Considerando que conhecia a lei e não a respeitou, agindo "forma, livre, deliberada e consciente", o Tribunal não teve dúvidas de que houve culpa e dolo da CML, aplicando-lhe uma multa de 1 milhão de euros, que Tiago Cabanas Alves concorda ser "mais que ajustado, ponderado e necessário face à gravidade e à desconsideração da proteção dos dados pessoais praticada".
"Importa constatar que a esta sentença não é uma decisão final: existe a possibilidade de o Município de Lisboa recorrer e, como tal, ainda vir a alterar a decisão", lembra, porém, o advogado que representa a CNPD no processo. "Mas a meu ver é uma sentença histórica, na medida em que o Tribunal clarifica que as entidades públicas devem ter um cuidado especial na proteção dos dados pessoais dos cidadãos, uma vez que tratam dados pessoais em massa. Assim como fica claro que podem ser sancionadas, tal como as entidades privadas, e que em Portugal, por vontade do legislador, as obrigações resultantes do Regulamento Geral sobre a Proteção de Dados (RGPD) para os responsáveis de tratamento se aplicam ao setor público e privado", vinca o jurista.

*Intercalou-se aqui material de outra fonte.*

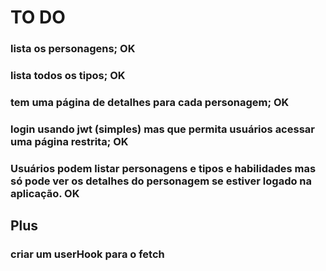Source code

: # TO DO

### lista os personagens; OK
### lista todos os tipos; OK
### tem uma página de detalhes para cada personagem; OK
### login usando jwt (simples) mas que permita usuários acessar uma página restrita; OK
### Usuários podem listar personagens e tipos e habilidades mas só pode ver os detalhes do personagem se estiver logado na aplicação. OK

## Plus

### criar um userHook para o fetch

Contactado também, o advogado que representou a autarquia no caso Russiagate, Tiago Félix da Costa, não respondeu ao pedido de comentário do SAPO até à hora de publicação desta notícia.
Fonte oficial da Câmara Municipal de Lisboa, por sua vez, confirma que ainda está a refletir se avançará com o recurso da decisão. E não faz comentários adicionais aos que tornou públicos quando foi conhecida a decisão, limitando-se a tornar a lamentar "a pesada herança" socialista e a garantir que vai sempre "defender os lisboetas". "Mais uma vez, a Autarquia lamenta esta pesada herança deixada pelo anterior executivo socialista e o seu impacto muito relevante. Em defesa dos interesses dos lisboetas, a Câmara Municipal encontra-se a avaliar se irá recorrer da decisão judicial agora conhecida", admite o atual presidente da CML, Carlos Moedas.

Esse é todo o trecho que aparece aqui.